The dawning of Open tennis at the 1968 French Open was the biggest splash in tennis history. But it was just a small ripple in the cataclysmic, American-inspired wave of rebellion some simply refer to as “68.” As war raged in Vietnam, and rock ’n’ roll pulsed, “Oh-the-times-they-are-a-changin’” firestorms exploded. From Mexico City to Chicago, from Prague to Harlem, from Turkey to Tokyo, idealists rose up to call for a new world.
Still, the May insurrection in Paris stood apart – a once-in-history happening when students, intellectuals and ten million workers envisioned an inspiring new universe of possibilities. Dreamers, lacking gasoline but fueled with hope, proclaimed, “Building a revolution is also breaking all the inner chains.” On Latin Quarter streets, and eventually throughout France, there were echoes of the American, French and Russian revolutions.

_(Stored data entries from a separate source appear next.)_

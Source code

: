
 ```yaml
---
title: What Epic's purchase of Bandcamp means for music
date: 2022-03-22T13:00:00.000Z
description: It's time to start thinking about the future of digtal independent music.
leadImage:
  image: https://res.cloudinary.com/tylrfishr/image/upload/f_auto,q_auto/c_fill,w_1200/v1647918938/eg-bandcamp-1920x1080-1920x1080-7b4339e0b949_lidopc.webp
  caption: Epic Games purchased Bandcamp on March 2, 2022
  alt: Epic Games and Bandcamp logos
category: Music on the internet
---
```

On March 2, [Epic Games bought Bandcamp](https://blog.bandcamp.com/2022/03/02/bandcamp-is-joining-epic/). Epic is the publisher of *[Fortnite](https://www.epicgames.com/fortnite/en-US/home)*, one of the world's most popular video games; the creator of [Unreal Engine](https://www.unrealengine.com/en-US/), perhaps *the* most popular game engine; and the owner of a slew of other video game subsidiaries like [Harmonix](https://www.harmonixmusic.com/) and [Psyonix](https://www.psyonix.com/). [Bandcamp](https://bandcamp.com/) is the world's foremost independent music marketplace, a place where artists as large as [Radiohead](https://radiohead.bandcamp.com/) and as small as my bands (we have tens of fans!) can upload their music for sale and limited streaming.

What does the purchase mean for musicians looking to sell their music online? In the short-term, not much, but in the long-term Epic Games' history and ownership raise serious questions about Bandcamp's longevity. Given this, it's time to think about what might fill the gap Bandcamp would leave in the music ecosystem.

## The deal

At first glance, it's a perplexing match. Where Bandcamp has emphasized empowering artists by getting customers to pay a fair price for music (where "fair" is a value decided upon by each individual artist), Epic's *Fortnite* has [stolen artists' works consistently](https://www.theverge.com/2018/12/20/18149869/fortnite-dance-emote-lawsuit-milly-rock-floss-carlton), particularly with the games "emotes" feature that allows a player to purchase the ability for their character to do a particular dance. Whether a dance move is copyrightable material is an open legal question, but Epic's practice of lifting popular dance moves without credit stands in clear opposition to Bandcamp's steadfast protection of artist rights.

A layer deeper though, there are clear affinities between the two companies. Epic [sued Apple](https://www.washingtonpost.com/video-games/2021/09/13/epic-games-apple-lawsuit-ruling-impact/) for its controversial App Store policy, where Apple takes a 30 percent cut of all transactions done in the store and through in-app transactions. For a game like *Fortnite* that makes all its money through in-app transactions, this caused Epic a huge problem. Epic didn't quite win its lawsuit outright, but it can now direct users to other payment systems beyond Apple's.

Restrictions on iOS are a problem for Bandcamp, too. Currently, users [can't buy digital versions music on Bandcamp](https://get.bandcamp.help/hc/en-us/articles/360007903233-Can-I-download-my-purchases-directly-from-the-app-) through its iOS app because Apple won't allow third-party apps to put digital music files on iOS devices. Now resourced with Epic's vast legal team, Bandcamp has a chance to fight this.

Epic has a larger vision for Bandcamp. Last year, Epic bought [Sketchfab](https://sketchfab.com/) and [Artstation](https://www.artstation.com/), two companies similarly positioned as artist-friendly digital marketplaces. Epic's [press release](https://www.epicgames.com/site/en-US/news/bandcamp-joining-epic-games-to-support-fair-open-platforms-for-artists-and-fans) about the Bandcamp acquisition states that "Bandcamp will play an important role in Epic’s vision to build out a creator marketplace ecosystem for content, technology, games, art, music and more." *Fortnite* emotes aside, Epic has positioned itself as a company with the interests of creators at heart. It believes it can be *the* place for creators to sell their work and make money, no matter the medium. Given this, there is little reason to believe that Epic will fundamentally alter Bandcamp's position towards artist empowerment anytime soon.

One worker said, “Since 1936 I have fought for wage increases. My father fought for wage increases. Now I have a TV, a fridge, and a Volkswagen. Yet my whole life I’ve been a chump.” In many ways the child of the civil rights, peace and student movements of the day, the insurrection countered France’s baked-in structures. From “the night of barricades” to days of strikes and sit-ins, here was Bob Dylan sporting a French beret, out in the streets and empowered by a sense of possibility.
While at Roland Garros finalist Rod Laver was stroking adept lobs, back on Boulevard Saint-Michel thousands were lobbing cobblestones. Tyranny was being fought with a tongue-in-cheek zeal and a visionary, at times self-righteous, idealism. A youthful, once-in-a-lifetime elation prevailed. William Wordsworth had written years before: “Bliss was it in that dawn to be alive, But to be young was very heaven!”
So, too, the French Open was a heady heaven. In the past, every detail of players’ lives had been rigidly controlled by old-school, father-knows-best tennis czars. With the arrival of Open tennis, the beloved Barry MacKay sighed: “I feel clean for the first time. I don’t have to take dirty money anymore.”
Never before had our sport relished such an exhilarating transformation. Similarly, the ’68 upheaval was both a call for economic revolution and a free-form protest against the grinding nine-to-five tedium of modernity with all its ho-hum monotony. “Boredom is counterrevolutionary,” insisted freshly minted sages. Tennis players and insurgents alike insisted on greater control of their lives.
While the French Open was won by the conventionally proper Aussie Ken Rosewall, the walls of the 5th Arrondissement were sprayed with provocative slogans of rebellion. Some even applied to the game-changing triumph of Open tennis.
• “No replastering. The structure is rotten.”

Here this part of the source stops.